*** AVAILABLE DATA Section Begins ***

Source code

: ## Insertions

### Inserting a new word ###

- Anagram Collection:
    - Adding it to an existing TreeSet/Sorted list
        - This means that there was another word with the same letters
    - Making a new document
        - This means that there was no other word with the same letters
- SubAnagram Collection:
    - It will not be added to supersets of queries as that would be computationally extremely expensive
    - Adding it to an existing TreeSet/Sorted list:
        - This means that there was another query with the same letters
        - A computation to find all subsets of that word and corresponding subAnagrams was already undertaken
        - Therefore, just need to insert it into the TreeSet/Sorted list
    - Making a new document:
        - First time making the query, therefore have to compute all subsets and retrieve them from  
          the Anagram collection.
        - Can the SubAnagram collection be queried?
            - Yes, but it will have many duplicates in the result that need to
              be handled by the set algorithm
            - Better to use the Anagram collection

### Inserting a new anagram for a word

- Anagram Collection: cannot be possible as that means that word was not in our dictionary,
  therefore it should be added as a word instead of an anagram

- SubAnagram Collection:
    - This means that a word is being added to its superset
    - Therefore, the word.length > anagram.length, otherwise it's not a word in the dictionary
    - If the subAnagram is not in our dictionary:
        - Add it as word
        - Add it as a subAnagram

*** AVAILABLE DATA Section Ends ***

WORK TASK:
Would you output, from the records above, exactly the run of lines that starts at the line containing "- This means that there was no" and ends at the line containing "### Inserting a new anagram for a word", and only that run?

SOLUTION BELOW:
        - This means that there was no other word with the same letters
- SubAnagram Collection:
    - It will not be added to supersets of queries as that would be computationally extremely expensive
    - Adding it to an existing TreeSet/Sorted list:
        - This means that there was another query with the same letters
        - A computation to find all subsets of that word and corresponding subAnagrams was already undertaken
        - Therefore, just need to insert it into the TreeSet/Sorted list
    - Making a new document:
        - First time making the query, therefore have to compute all subsets and retrieve them from  
          the Anagram collection.
        - Can the SubAnagram collection be queried?
            - Yes, but it will have many duplicates in the result that need to
              be handled by the set algorithm
            - Better to use the Anagram collection

### Inserting a new anagram for a word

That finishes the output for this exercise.